INFORMATION SUPPLIED:
++++++++

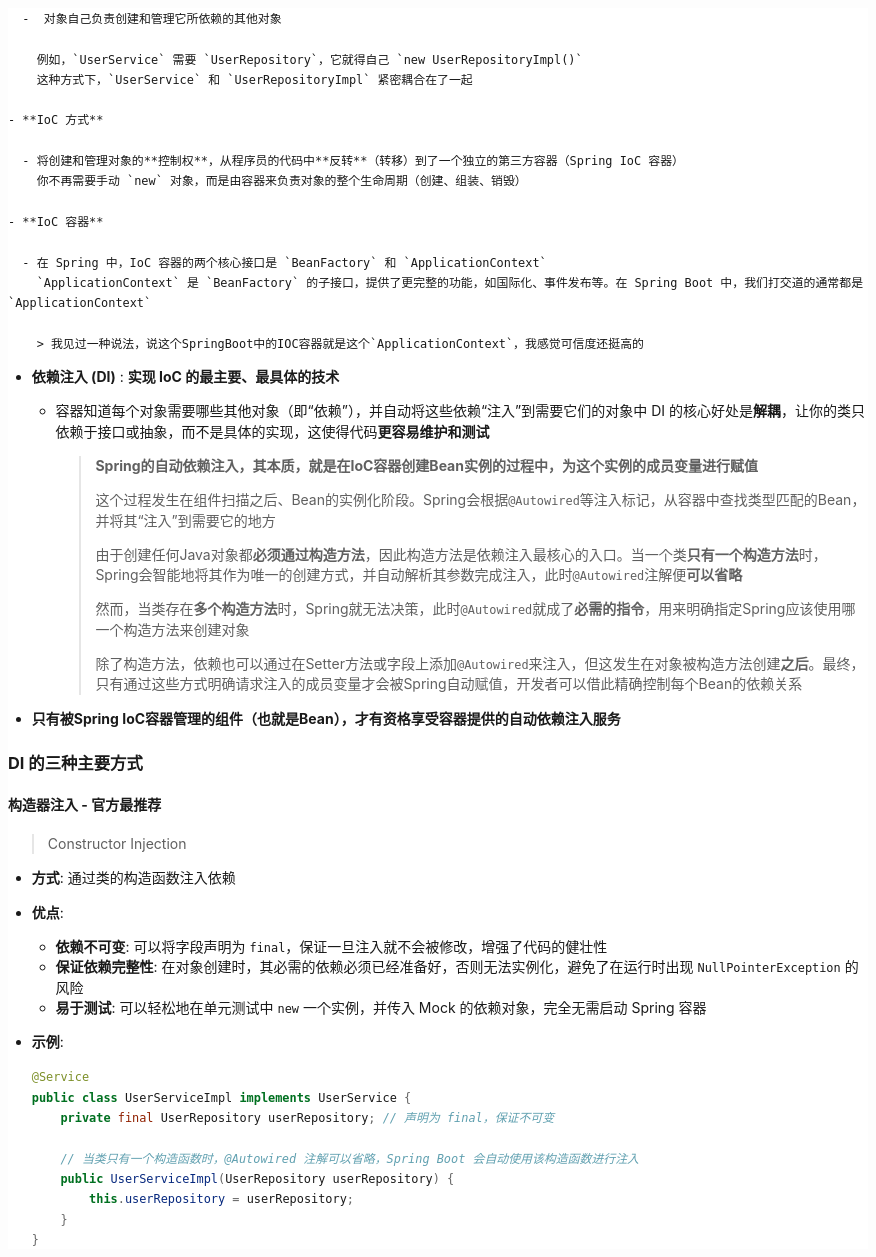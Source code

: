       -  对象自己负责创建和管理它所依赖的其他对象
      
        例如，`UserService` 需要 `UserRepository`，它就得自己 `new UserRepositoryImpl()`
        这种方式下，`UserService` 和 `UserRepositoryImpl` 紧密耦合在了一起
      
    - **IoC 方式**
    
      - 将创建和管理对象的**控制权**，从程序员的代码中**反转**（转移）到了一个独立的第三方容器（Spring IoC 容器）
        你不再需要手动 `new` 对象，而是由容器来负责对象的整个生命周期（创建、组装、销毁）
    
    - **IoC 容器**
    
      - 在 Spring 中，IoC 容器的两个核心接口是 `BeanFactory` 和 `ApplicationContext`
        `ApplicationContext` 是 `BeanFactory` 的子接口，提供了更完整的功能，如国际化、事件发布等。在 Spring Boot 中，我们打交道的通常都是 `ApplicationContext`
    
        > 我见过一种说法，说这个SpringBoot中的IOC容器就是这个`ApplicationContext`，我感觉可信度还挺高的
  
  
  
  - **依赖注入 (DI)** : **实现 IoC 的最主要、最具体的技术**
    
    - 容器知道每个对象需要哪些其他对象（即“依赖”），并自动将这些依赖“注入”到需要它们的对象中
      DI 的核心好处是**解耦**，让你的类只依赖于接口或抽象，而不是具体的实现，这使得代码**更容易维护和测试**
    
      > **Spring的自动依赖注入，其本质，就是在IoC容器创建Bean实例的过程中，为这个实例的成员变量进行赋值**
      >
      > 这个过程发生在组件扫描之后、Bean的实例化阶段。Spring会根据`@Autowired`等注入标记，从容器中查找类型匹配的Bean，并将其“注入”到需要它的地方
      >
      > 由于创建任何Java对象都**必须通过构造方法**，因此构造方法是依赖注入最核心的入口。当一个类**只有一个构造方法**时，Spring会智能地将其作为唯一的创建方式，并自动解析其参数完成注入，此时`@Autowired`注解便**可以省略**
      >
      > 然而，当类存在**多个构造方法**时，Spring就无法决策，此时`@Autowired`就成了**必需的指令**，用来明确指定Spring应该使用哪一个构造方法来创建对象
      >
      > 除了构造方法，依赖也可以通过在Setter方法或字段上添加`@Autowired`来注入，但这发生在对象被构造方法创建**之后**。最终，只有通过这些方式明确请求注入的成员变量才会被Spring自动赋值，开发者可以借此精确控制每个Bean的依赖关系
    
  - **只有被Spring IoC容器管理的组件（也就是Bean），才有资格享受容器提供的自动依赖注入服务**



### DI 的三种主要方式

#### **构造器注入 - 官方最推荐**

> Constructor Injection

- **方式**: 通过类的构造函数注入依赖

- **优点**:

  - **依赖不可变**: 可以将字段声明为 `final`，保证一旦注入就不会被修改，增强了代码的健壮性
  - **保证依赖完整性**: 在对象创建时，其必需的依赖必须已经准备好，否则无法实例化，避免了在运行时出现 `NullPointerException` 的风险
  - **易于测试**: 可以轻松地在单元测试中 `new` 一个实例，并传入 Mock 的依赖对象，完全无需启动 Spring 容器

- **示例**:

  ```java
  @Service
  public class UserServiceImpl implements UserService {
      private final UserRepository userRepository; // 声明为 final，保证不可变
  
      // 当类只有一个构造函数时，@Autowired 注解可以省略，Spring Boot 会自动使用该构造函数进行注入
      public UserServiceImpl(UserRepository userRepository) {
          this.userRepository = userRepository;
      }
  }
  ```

++++++++

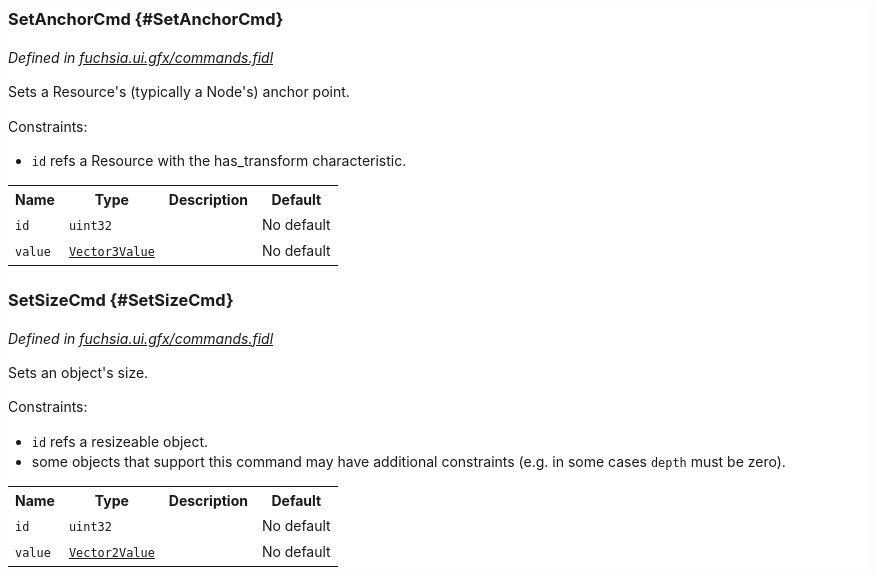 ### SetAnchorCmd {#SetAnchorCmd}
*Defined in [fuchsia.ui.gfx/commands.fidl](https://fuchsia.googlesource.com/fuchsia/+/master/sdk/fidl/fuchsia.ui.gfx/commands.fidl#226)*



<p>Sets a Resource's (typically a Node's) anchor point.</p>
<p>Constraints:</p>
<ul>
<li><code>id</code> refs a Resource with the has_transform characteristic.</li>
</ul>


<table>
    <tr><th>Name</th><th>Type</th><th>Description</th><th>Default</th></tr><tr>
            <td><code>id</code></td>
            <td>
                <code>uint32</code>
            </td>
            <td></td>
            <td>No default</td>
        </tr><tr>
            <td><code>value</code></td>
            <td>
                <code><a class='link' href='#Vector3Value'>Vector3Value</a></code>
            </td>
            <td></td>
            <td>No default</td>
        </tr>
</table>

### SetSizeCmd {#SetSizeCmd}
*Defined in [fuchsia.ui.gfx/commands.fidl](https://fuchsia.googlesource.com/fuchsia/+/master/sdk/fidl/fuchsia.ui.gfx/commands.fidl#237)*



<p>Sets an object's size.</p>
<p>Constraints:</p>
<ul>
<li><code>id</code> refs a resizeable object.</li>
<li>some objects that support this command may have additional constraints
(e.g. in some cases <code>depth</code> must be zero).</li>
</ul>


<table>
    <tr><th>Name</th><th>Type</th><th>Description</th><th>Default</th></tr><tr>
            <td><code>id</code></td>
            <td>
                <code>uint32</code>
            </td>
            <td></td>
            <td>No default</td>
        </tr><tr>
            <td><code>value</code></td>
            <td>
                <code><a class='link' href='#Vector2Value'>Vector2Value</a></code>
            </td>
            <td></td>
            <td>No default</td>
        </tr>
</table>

++++++++

TASK GOAL: Line count for "fuchsia": count the lines in the records above that contain this word, and write only the number.

SOLVED PROBLEM: 2